__Task directions__.
Print out the data below in full and exactly, skipping the pictures.

__Data provided__.
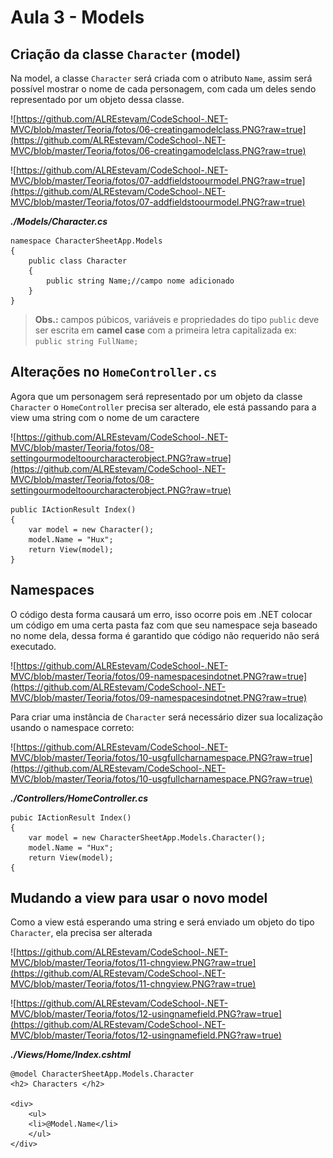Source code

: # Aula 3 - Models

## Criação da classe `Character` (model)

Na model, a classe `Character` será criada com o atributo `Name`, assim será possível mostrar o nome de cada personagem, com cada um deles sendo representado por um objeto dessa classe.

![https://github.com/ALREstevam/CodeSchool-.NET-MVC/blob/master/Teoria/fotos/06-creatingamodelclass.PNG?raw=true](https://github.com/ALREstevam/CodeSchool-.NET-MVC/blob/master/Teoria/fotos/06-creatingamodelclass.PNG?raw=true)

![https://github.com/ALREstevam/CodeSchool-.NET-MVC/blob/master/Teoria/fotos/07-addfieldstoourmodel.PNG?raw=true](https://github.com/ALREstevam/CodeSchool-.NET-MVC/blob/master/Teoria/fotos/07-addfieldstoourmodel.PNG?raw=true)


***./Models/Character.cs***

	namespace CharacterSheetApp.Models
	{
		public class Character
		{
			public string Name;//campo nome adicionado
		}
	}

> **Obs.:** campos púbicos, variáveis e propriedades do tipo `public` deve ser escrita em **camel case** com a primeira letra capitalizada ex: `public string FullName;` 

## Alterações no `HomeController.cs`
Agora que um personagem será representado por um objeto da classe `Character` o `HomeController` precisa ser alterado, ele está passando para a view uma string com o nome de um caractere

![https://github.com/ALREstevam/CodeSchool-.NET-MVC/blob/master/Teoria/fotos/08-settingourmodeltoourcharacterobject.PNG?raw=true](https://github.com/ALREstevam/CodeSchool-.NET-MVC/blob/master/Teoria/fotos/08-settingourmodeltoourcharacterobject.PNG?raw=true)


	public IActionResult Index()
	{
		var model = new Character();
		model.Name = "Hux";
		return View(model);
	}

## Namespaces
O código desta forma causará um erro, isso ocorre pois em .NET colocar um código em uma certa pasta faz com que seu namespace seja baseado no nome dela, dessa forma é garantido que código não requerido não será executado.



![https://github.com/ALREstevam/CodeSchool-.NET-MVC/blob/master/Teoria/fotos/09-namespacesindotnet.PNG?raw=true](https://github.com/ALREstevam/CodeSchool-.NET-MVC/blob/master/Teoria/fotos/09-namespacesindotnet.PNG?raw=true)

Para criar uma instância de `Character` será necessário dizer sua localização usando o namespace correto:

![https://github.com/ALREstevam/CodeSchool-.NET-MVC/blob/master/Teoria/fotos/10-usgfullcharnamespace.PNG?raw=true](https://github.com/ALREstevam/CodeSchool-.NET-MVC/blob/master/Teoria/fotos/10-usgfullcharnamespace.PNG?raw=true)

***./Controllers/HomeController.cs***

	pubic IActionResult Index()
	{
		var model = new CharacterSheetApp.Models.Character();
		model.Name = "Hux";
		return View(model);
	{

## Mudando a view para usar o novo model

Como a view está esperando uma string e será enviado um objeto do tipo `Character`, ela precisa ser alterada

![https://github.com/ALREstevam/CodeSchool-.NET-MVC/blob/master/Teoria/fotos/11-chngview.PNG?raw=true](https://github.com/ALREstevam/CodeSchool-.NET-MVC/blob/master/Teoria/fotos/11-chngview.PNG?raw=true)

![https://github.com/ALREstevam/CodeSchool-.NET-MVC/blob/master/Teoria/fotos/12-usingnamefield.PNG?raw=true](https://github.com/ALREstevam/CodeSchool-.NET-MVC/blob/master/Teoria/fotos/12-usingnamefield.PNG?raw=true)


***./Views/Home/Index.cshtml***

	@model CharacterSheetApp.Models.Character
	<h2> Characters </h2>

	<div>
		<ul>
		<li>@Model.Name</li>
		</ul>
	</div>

__Exercise output__.
Source code

: # Aula 3 - Models

## Criação da classe `Character` (model)

Na model, a classe `Character` será criada com o atributo `Name`, assim será possível mostrar o nome de cada personagem, com cada um deles sendo representado por um objeto dessa classe.

![https://github.com/ALREstevam/CodeSchool-.NET-MVC/blob/master/Teoria/fotos/06-creatingamodelclass.PNG?raw=true](https://github.com/ALREstevam/CodeSchool-.NET-MVC/blob/master/Teoria/fotos/06-creatingamodelclass.PNG?raw=true)

![https://github.com/ALREstevam/CodeSchool-.NET-MVC/blob/master/Teoria/fotos/07-addfieldstoourmodel.PNG?raw=true](https://github.com/ALREstevam/CodeSchool-.NET-MVC/blob/master/Teoria/fotos/07-addfieldstoourmodel.PNG?raw=true)


***./Models/Character.cs***

	namespace CharacterSheetApp.Models
	{
		public class Character
		{
			public string Name;//campo nome adicionado
		}
	}

> **Obs.:** campos púbicos, variáveis e propriedades do tipo `public` deve ser escrita em **camel case** com a primeira letra capitalizada ex: `public string FullName;` 

## Alterações no `HomeController.cs`
Agora que um personagem será representado por um objeto da classe `Character` o `HomeController` precisa ser alterado, ele está passando para a view uma string com o nome de um caractere

![https://github.com/ALREstevam/CodeSchool-.NET-MVC/blob/master/Teoria/fotos/08-settingourmodeltoourcharacterobject.PNG?raw=true](https://github.com/ALREstevam/CodeSchool-.NET-MVC/blob/master/Teoria/fotos/08-settingourmodeltoourcharacterobject.PNG?raw=true)


	public IActionResult Index()
	{
		var model = new Character();
		model.Name = "Hux";
		return View(model);
	}

## Namespaces
O código desta forma causará um erro, isso ocorre pois em .NET colocar um código em uma certa pasta faz com que seu namespace seja baseado no nome dela, dessa forma é garantido que código não requerido não será executado.



![https://github.com/ALREstevam/CodeSchool-.NET-MVC/blob/master/Teoria/fotos/09-namespacesindotnet.PNG?raw=true](https://github.com/ALREstevam/CodeSchool-.NET-MVC/blob/master/Teoria/fotos/09-namespacesindotnet.PNG?raw=true)

Para criar uma instância de `Character` será necessário dizer sua localização usando o namespace correto:

![https://github.com/ALREstevam/CodeSchool-.NET-MVC/blob/master/Teoria/fotos/10-usgfullcharnamespace.PNG?raw=true](https://github.com/ALREstevam/CodeSchool-.NET-MVC/blob/master/Teoria/fotos/10-usgfullcharnamespace.PNG?raw=true)

***./Controllers/HomeController.cs***

	pubic IActionResult Index()
	{
		var model = new CharacterSheetApp.Models.Character();
		model.Name = "Hux";
		return View(model);
	{

## Mudando a view para usar o novo model

Como a view está esperando uma string e será enviado um objeto do tipo `Character`, ela precisa ser alterada

![https://github.com/ALREstevam/CodeSchool-.NET-MVC/blob/master/Teoria/fotos/11-chngview.PNG?raw=true](https://github.com/ALREstevam/CodeSchool-.NET-MVC/blob/master/Teoria/fotos/11-chngview.PNG?raw=true)

![https://github.com/ALREstevam/CodeSchool-.NET-MVC/blob/master/Teoria/fotos/12-usingnamefield.PNG?raw=true](https://github.com/ALREstevam/CodeSchool-.NET-MVC/blob/master/Teoria/fotos/12-usingnamefield.PNG?raw=true)


***./Views/Home/Index.cshtml***

	@model CharacterSheetApp.Models.Character
	<h2> Characters </h2>

	<div>
		<ul>
		<li>@Model.Name</li>
		</ul>
	</div>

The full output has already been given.